> **What you should do**
Please reproduce the records exactly, leaving out any pictures.
== Records for this exercise
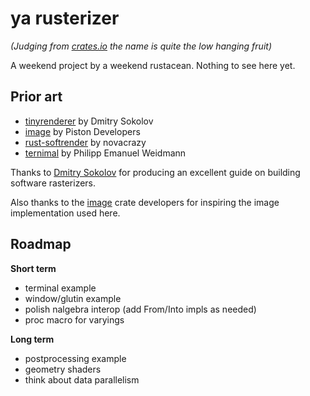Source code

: # ya rusterizer

_(Judging from [crates.io](https://crates.io/search?q=rusterizer) the name is
quite the low hanging fruit)_

A weekend project by a weekend rustacean. Nothing to see here yet.

## Prior art

- [tinyrenderer](https://github.com/ssloy/tinyrenderer) by Dmitry Sokolov
- [image](https://github.com/PistonDevelopers/image) by Piston Developers
- [rust-softrender](https://github.com/novacrazy/rust-softrender) by novacrazy
- [ternimal](https://github.com/p-e-w/ternimal]) by Philipp Emanuel Weidmann

Thanks to [Dmitry Sokolov](https://github.com/ssloy) for producing an excellent
guide on building software rasterizers.

Also thanks to the [image](https://github.com/PistonDevelopers/image) crate
developers for inspiring the image implementation used here.

## Roadmap

__Short term__

- terminal example
- window/glutin example
- polish nalgebra interop (add From/Into impls as needed)
- proc macro for varyings

__Long term__

- postprocessing example
- geometry shaders
- think about data parallelism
====
> **Exercise solution**
Source code

: # ya rusterizer

_(Judging from [crates.io](https://crates.io/search?q=rusterizer) the name is
quite the low hanging fruit)_

A weekend project by a weekend rustacean. Nothing to see here yet.

## Prior art

- [tinyrenderer](https://github.com/ssloy/tinyrenderer) by Dmitry Sokolov
- [image](https://github.com/PistonDevelopers/image) by Piston Developers
- [rust-softrender](https://github.com/novacrazy/rust-softrender) by novacrazy
- [ternimal](https://github.com/p-e-w/ternimal]) by Philipp Emanuel Weidmann

Thanks to [Dmitry Sokolov](https://github.com/ssloy) for producing an excellent
guide on building software rasterizers.

Also thanks to the [image](https://github.com/PistonDevelopers/image) crate
developers for inspiring the image implementation used here.

## Roadmap

__Short term__

- terminal example
- window/glutin example
- polish nalgebra interop (add From/Into impls as needed)
- proc macro for varyings

__Long term__

- postprocessing example
- geometry shaders
- think about data parallelism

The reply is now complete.